My wife was at a workshop once with a room full of well educated teachers. The Psychologist handed out slips of paper to each telling them to keep their sentence to themselves for the moment, and to memorize their sentence so that when asked, they would be able to recite it. Just before asking for the recitations, he asked them to count the number of times the letter "f" appeared in their sentence and just call the number out. Soon the numbers started coming...4, 5, 3, 2, 4...and so on. Well, he said, I have news for you. You all have the same sentence. What I did was have you memorize the sentence first. Once you did, then your eye literally did not see the word of. You saw what you knew was there, not what was there. People from the two groups "know" there is nothing of value in the other group.
- A second reason for some people not being able to hear what the other group has come to understand and benefit from is the word-set which the other group chooses to use to express their insight. The author of the ancient Biblical story of the trouble at the tower of Babel had an interesting insight that it is words which demarcates the boundaries of cultural and sub-cultural groupings. Such boundaries are non-negotiable, and total rejection of anything "foreign" seems to be deeply embedded in us. Alarm bells go off within us when certain "flag" words are heard. Both evangelical and mainline churches use flag words which, when heard by the other, completely shut down further communication.

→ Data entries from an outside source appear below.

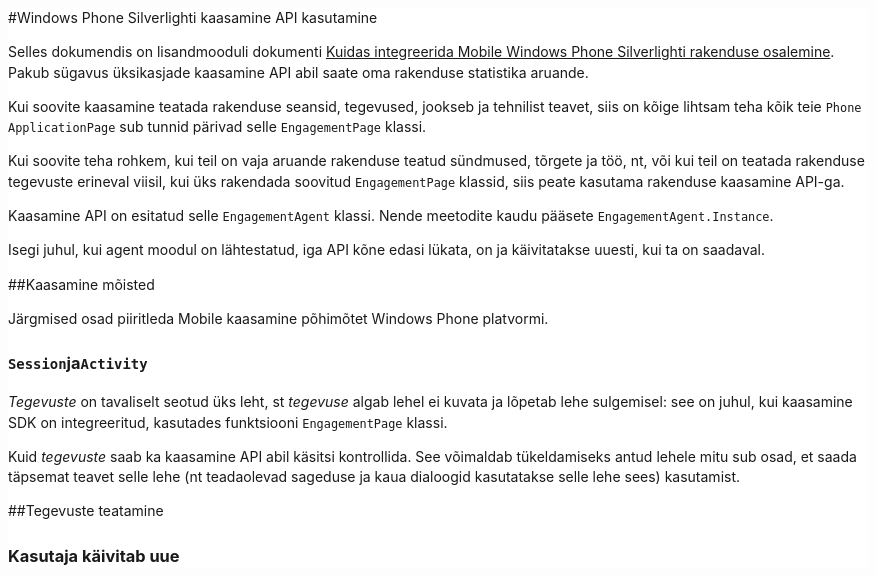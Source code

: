 <properties 
    pageTitle="Windows Phone Silverlighti kaasamine API kasutamine" 
    description="Windows Phone Silverlighti kaasamine API kasutamine"    
    services="mobile-engagement" 
    documentationCenter="mobile" 
    authors="piyushjo" 
    manager="dwrede"
    editor="" /> 

<tags 
    ms.service="mobile-engagement" 
    ms.workload="mobile" 
    ms.tgt_pltfrm="mobile-windows-phone" 
    ms.devlang="na" 
    ms.topic="article" 
    ms.date="08/19/2016" 
    ms.author="piyushjo" />

#<a name="how-to-use-the-engagement-api-on-windows-phone-silverlight"></a>Windows Phone Silverlighti kaasamine API kasutamine

Selles dokumendis on lisandmooduli dokumenti [Kuidas integreerida Mobile Windows Phone Silverlighti rakenduse osalemine](mobile-engagement-windows-phone-integrate-engagement.md). Pakub sügavus üksikasjade kaasamine API abil saate oma rakenduse statistika aruande.

Kui soovite kaasamine teatada rakenduse seansid, tegevused, jookseb ja tehnilist teavet, siis on kõige lihtsam teha kõik teie `PhoneApplicationPage` sub tunnid pärivad selle `EngagementPage` klassi.

Kui soovite teha rohkem, kui teil on vaja aruande rakenduse teatud sündmused, tõrgete ja töö, nt, või kui teil on teatada rakenduse tegevuste erineval viisil, kui üks rakendada soovitud `EngagementPage` klassid, siis peate kasutama rakenduse kaasamine API-ga.

Kaasamine API on esitatud selle `EngagementAgent` klassi. Nende meetodite kaudu pääsete `EngagementAgent.Instance`.

Isegi juhul, kui agent moodul on lähtestatud, iga API kõne edasi lükata, on ja käivitatakse uuesti, kui ta on saadaval.

##<a name="engagement-concepts"></a>Kaasamine mõisted

Järgmised osad piiritleda Mobile kaasamine põhimõtet Windows Phone platvormi.

### <a name="session-and-activity"></a>`Session`ja`Activity`

*Tegevuste* on tavaliselt seotud üks leht, st *tegevuse* algab lehel ei kuvata ja lõpetab lehe sulgemisel: see on juhul, kui kaasamine SDK on integreeritud, kasutades funktsiooni `EngagementPage` klassi.

Kuid *tegevuste* saab ka kaasamine API abil käsitsi kontrollida. See võimaldab tükeldamiseks antud lehele mitu sub osad, et saada täpsemat teavet selle lehe (nt teadaolevad sageduse ja kaua dialoogid kasutatakse selle lehe sees) kasutamist.

##<a name="reporting-activities"></a>Tegevuste teatamine

### <a name="user-starts-a-new-activity"></a>Kasutaja käivitab uue
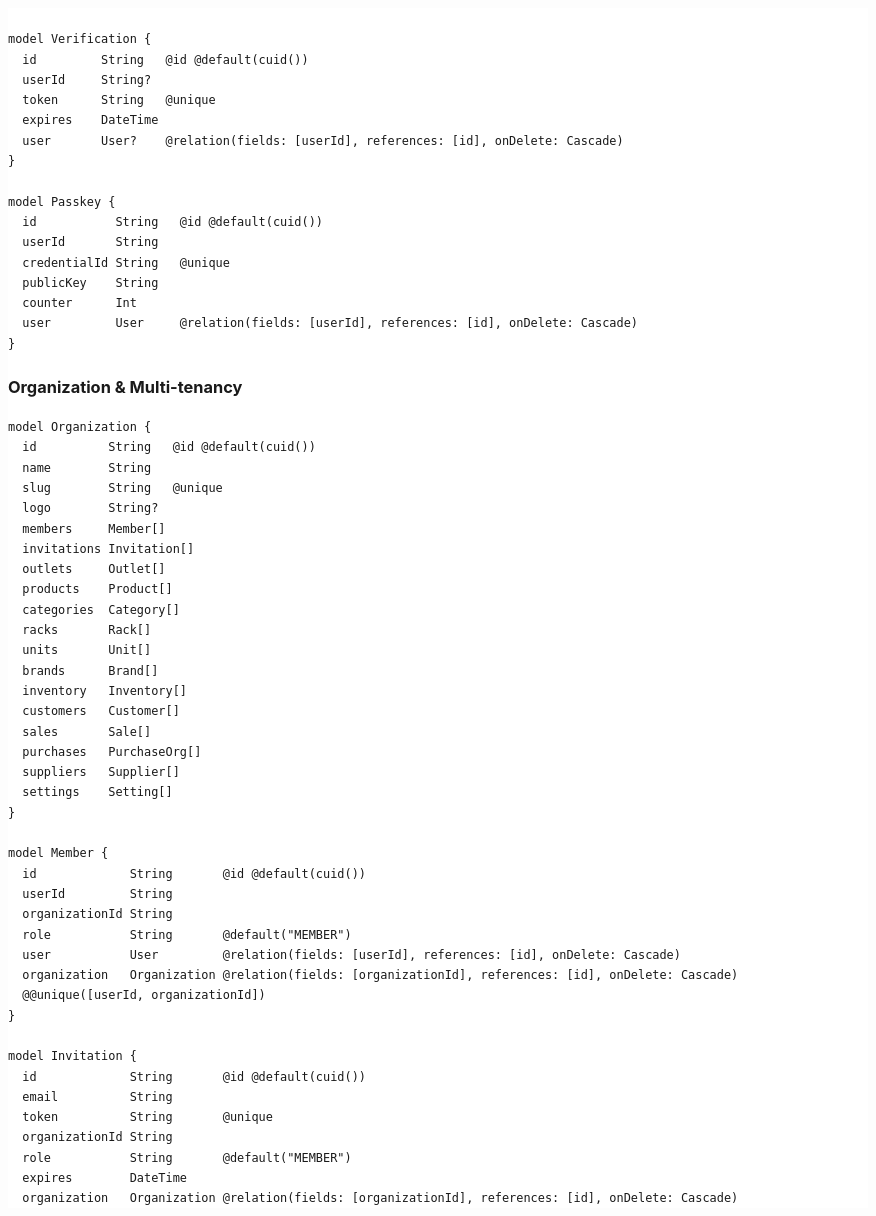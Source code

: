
 ```prisma

model Verification {
  id         String   @id @default(cuid())
  userId     String?
  token      String   @unique
  expires    DateTime
  user       User?    @relation(fields: [userId], references: [id], onDelete: Cascade)
}

model Passkey {
  id           String   @id @default(cuid())
  userId       String
  credentialId String   @unique
  publicKey    String
  counter      Int
  user         User     @relation(fields: [userId], references: [id], onDelete: Cascade)
}
```

### Organization & Multi-tenancy

```prisma
model Organization {
  id          String   @id @default(cuid())
  name        String
  slug        String   @unique
  logo        String?
  members     Member[]
  invitations Invitation[]
  outlets     Outlet[]
  products    Product[]
  categories  Category[]
  racks       Rack[]
  units       Unit[]
  brands      Brand[]
  inventory   Inventory[]
  customers   Customer[]
  sales       Sale[]
  purchases   PurchaseOrg[]
  suppliers   Supplier[]
  settings    Setting[]
}

model Member {
  id             String       @id @default(cuid())
  userId         String
  organizationId String
  role           String       @default("MEMBER")
  user           User         @relation(fields: [userId], references: [id], onDelete: Cascade)
  organization   Organization @relation(fields: [organizationId], references: [id], onDelete: Cascade)
  @@unique([userId, organizationId])
}

model Invitation {
  id             String       @id @default(cuid())
  email          String
  token          String       @unique
  organizationId String
  role           String       @default("MEMBER")
  expires        DateTime
  organization   Organization @relation(fields: [organizationId], references: [id], onDelete: Cascade)
```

- A third reason is that certain personality types seem to be "allergic" to certain other personality types. Groups can be described by the point of view or "center" or "set of life-imperatives" which the group has made its own. These sets of life imperatives can be grouped in a variety of ways. The grouping which I find the most useful is the one which parallels the "gifts" model set of personality types. In that perspective, groups are seen to have a "personality of preference" and the life imperatives of such a personality form a "tone" of the group.
The "allergy" that is experienced at an interpersonal level between two such people, can also be experienced at an inter-group level if the echoes of that "personality type" are expressed strongly enough by members of that sub-group, despite what a particular individual's own personality type happens to be.
That is, the group is seen as having a "personality of preference" around which all the others tend to center, and that fact tends to give a definite "tone" to a group. For example, the personality of preference "tone" of evangelical and mainline Church groups on the prairies, are in fact ones which, at an individual level, also tend to "grate on each other" (perceiver and compassion- person respectively). Small wonder these two groups cannot hear the insights of the other.